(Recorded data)
···

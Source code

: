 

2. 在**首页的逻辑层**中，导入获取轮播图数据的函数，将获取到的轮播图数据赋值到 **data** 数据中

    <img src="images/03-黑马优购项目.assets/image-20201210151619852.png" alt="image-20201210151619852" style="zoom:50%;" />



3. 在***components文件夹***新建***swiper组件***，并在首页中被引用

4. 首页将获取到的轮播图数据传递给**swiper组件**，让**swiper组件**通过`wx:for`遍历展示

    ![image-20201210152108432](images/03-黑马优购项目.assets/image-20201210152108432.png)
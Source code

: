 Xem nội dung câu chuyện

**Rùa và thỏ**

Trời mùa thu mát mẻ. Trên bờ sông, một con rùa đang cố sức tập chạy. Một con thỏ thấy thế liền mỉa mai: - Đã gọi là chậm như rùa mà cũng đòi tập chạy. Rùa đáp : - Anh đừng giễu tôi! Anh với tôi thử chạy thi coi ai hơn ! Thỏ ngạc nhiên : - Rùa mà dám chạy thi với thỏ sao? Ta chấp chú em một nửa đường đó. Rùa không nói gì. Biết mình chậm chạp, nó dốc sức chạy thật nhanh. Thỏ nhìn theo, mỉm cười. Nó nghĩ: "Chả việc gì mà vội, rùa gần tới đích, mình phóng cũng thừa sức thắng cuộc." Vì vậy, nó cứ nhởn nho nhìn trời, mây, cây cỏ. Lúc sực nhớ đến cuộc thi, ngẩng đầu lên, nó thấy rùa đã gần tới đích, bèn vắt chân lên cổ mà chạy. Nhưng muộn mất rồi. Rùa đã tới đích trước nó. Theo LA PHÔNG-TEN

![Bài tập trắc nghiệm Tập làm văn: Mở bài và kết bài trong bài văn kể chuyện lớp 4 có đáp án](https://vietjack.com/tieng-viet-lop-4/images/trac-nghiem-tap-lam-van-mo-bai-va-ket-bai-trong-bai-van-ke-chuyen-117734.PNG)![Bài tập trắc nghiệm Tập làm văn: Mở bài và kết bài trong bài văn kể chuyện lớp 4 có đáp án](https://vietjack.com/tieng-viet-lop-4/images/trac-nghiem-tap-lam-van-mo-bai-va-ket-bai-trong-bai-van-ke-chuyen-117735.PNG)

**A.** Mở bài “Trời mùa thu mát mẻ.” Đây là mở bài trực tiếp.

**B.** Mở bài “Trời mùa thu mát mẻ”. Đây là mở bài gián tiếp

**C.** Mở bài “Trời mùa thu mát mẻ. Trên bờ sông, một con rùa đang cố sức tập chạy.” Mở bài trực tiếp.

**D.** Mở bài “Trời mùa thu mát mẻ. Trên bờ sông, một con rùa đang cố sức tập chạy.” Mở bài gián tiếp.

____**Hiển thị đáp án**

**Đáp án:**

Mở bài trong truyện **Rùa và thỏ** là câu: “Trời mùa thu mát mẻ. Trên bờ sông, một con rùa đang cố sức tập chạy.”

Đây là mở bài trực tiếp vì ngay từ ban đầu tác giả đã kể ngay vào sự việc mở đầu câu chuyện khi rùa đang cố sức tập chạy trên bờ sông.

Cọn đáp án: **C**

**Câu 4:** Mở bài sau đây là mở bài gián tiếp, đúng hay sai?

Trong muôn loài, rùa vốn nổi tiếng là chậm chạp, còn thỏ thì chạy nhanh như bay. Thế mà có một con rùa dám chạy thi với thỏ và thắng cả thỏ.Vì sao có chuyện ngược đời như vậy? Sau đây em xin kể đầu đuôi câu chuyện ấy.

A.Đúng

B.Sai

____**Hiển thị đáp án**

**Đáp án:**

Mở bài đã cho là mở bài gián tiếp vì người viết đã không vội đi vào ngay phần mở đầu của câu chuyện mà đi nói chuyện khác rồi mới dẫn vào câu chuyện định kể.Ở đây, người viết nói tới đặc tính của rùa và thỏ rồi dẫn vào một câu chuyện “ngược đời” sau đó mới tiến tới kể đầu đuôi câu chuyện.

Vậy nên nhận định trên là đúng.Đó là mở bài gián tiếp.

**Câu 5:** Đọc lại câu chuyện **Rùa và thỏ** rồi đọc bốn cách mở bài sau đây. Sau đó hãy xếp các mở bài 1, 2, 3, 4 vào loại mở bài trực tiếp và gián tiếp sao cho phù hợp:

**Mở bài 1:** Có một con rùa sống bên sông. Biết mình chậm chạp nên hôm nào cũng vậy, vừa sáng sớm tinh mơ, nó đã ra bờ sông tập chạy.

···

INSTRUCTIONS TO FOLLOW
Print all entries again, exactly.

EXPECTED ANSWER
Source code

: 

2. 在**首页的逻辑层**中，导入获取轮播图数据的函数，将获取到的轮播图数据赋值到 **data** 数据中

    <img src="images/03-黑马优购项目.assets/image-20201210151619852.png" alt="image-20201210151619852" style="zoom:50%;" />



3. 在***components文件夹***新建***swiper组件***，并在首页中被引用

4. 首页将获取到的轮播图数据传递给**swiper组件**，让**swiper组件**通过`wx:for`遍历展示

    ![image-20201210152108432](images/03-黑马优购项目.assets/image-20201210152108432.png)
Source code

: Xem nội dung câu chuyện

**Rùa và thỏ**

Trời mùa thu mát mẻ. Trên bờ sông, một con rùa đang cố sức tập chạy. Một con thỏ thấy thế liền mỉa mai: - Đã gọi là chậm như rùa mà cũng đòi tập chạy. Rùa đáp : - Anh đừng giễu tôi! Anh với tôi thử chạy thi coi ai hơn ! Thỏ ngạc nhiên : - Rùa mà dám chạy thi với thỏ sao? Ta chấp chú em một nửa đường đó. Rùa không nói gì. Biết mình chậm chạp, nó dốc sức chạy thật nhanh. Thỏ nhìn theo, mỉm cười. Nó nghĩ: "Chả việc gì mà vội, rùa gần tới đích, mình phóng cũng thừa sức thắng cuộc." Vì vậy, nó cứ nhởn nho nhìn trời, mây, cây cỏ. Lúc sực nhớ đến cuộc thi, ngẩng đầu lên, nó thấy rùa đã gần tới đích, bèn vắt chân lên cổ mà chạy. Nhưng muộn mất rồi. Rùa đã tới đích trước nó. Theo LA PHÔNG-TEN

![Bài tập trắc nghiệm Tập làm văn: Mở bài và kết bài trong bài văn kể chuyện lớp 4 có đáp án](https://vietjack.com/tieng-viet-lop-4/images/trac-nghiem-tap-lam-van-mo-bai-va-ket-bai-trong-bai-van-ke-chuyen-117734.PNG)![Bài tập trắc nghiệm Tập làm văn: Mở bài và kết bài trong bài văn kể chuyện lớp 4 có đáp án](https://vietjack.com/tieng-viet-lop-4/images/trac-nghiem-tap-lam-van-mo-bai-va-ket-bai-trong-bai-van-ke-chuyen-117735.PNG)

**A.** Mở bài “Trời mùa thu mát mẻ.” Đây là mở bài trực tiếp.

**B.** Mở bài “Trời mùa thu mát mẻ”. Đây là mở bài gián tiếp

**C.** Mở bài “Trời mùa thu mát mẻ. Trên bờ sông, một con rùa đang cố sức tập chạy.” Mở bài trực tiếp.

**D.** Mở bài “Trời mùa thu mát mẻ. Trên bờ sông, một con rùa đang cố sức tập chạy.” Mở bài gián tiếp.

____**Hiển thị đáp án**

**Đáp án:**

Mở bài trong truyện **Rùa và thỏ** là câu: “Trời mùa thu mát mẻ. Trên bờ sông, một con rùa đang cố sức tập chạy.”

Đây là mở bài trực tiếp vì ngay từ ban đầu tác giả đã kể ngay vào sự việc mở đầu câu chuyện khi rùa đang cố sức tập chạy trên bờ sông.

Cọn đáp án: **C**

**Câu 4:** Mở bài sau đây là mở bài gián tiếp, đúng hay sai?

Trong muôn loài, rùa vốn nổi tiếng là chậm chạp, còn thỏ thì chạy nhanh như bay. Thế mà có một con rùa dám chạy thi với thỏ và thắng cả thỏ.Vì sao có chuyện ngược đời như vậy? Sau đây em xin kể đầu đuôi câu chuyện ấy.

A.Đúng

B.Sai

____**Hiển thị đáp án**

**Đáp án:**

Mở bài đã cho là mở bài gián tiếp vì người viết đã không vội đi vào ngay phần mở đầu của câu chuyện mà đi nói chuyện khác rồi mới dẫn vào câu chuyện định kể.Ở đây, người viết nói tới đặc tính của rùa và thỏ rồi dẫn vào một câu chuyện “ngược đời” sau đó mới tiến tới kể đầu đuôi câu chuyện.

Vậy nên nhận định trên là đúng.Đó là mở bài gián tiếp.

**Câu 5:** Đọc lại câu chuyện **Rùa và thỏ** rồi đọc bốn cách mở bài sau đây. Sau đó hãy xếp các mở bài 1, 2, 3, 4 vào loại mở bài trực tiếp và gián tiếp sao cho phù hợp:

**Mở bài 1:** Có một con rùa sống bên sông. Biết mình chậm chạp nên hôm nào cũng vậy, vừa sáng sớm tinh mơ, nó đã ra bờ sông tập chạy.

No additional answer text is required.